Saved data entries
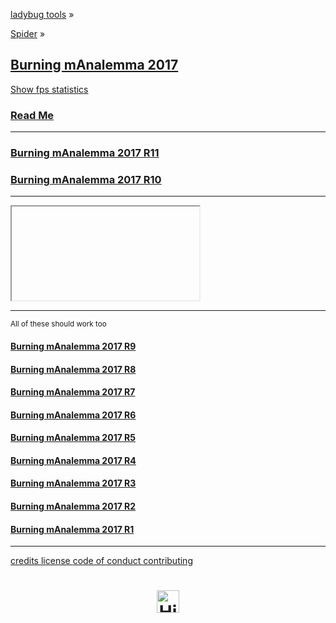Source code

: <style>

#divMenu h2 { margin: 10px 0; }
#divMenu h3 { margin: 10px 0; }
#divMenu h4 { margin: 0; }

#divMenuSub h3 { margin: 0; }


/*
.iframeMenu { border: 0px solid red; box-sizing: border-box; width: 100%; }
*/

</style>

[ladybug tools]( https://ladybug-tools.github.io/ "Open source, performance-based solutions for the built environment" ) &raquo;

[Spider]( ../index.html "Spin your web in 3D" ) &raquo;

## [Burning mAnalemma 2017]( index.html "Feel the heat of the Playa" )

<a href="javascript:(function(){var script=document.createElement('script');script.onload=function(){var stats=new Stats();document.body.appendChild(stats.dom);requestAnimationFrame(function loop(){stats.update();requestAnimationFrame(loop)});};script.src='http://rawgit.com/mrdoob/stats.js/master/build/stats.min.js';document.head.appendChild(script);})()" title="Mr.doob's Stats.js / frames per second" >Show fps statistics</a>


### [Read Me]( #README.md "The big picture" )


***

### [Burning mAnalemma 2017 R11]( #r11/index.html#latitude:40.786944,longitude:-119.204444,zoom:11,offsetUTC:-420 '2017-09-01' )


### [Burning mAnalemma 2017 R10]( #r10/burning-manalemma-2017.html#latitude:40.786944,longitude:-119.204444,zoom:11,offsetUTC:-420 '2017-09-01' )


***

<div id = "divMenuSub" ></div>

<iframe id = "ifrMenuSub" class = "iframeMenu" ></iframe>


***

<small title="Watch the progress unfold" >All of these should work too</small>


#### [Burning mAnalemma 2017 R9]( #r9/burning-manalemma-2017.html#latitude:40.786944,longitude:-119.204444,zoom:11,offsetUTC:-420 '2017-09-01' )


#### [Burning mAnalemma 2017 R8]( #r8/burning-manalemma-2017.html#latitude:40.786944,longitude:-119.204444,zoom:11,offsetUTC:-420 '2017-09-01' )


#### [Burning mAnalemma 2017 R7]( #r7/burning-manalemma-2017.html#latitude:40.786944,longitude:-119.204444,zoom:11,offsetUTC:-420 '2017-08-31' )


#### [Burning mAnalemma 2017 R6]( #r6/burning-manalemma-2017.html#latitude:40.786944,longitude:-119.204444,zoom:11,offsetUTC:-420 '2017-08-30' )


#### [Burning mAnalemma 2017 R5]( #r5/burning-manalemma-2017.html#latitude:40.786944,longitude:-119.204444,zoom:11,offsetUTC:-420 '2017-08-29' )


#### [Burning mAnalemma 2017 R4]( #r4/burning-manalemma-2017.html#latitude:40.786944,longitude:-119.204444,zoom:11,offsetUTC:-420 '2017-08-28' )


#### [Burning mAnalemma 2017 R3]( #r3/burning-manalemma-2017.html#latitude:40.786944,longitude:-119.204444,zoom:11,offsetUTC:-420 '2017-08-27' )


#### [Burning mAnalemma 2017 R2]( #r2/burning-manalemma-2017-r2.html#latitude:40.786944,longitude:-119.204444,zoom:11,offsetUTC:-420 '2017-08-26' )


#### [Burning mAnalemma 2017 R1]( #r1/burning-manalemma-2017-r1.html#latitude:40.786944,longitude:-119.204444,zoom:11,offsetUTC:-420 '2017-08-24' )


***

[credits         ]( #../pages/credits.md "Nice peeps!" )
[license         ]( #../pages/license.md "Do as you please" )
[code of conduct ]( #../pages/code-of-conduct.md "Play hard and play fair" )
[contributing    ]( #../pages/contributing.md "How to get started" )

<h1 style=text-align:center; ><img src=https://ladybug-tools.github.io/assets/img/ladybug.png width=36 title="Hi there!" ></h1>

_EXERCISE DETAILS_
Every line in the records that holds the word "margin" should be copied into the answer.

_SOLUTION FOR THIS TASK_
#divMenu h2 { margin: 10px 0; }
#divMenu h3 { margin: 10px 0; }
#divMenu h4 { margin: 0; }
#divMenuSub h3 { margin: 0; }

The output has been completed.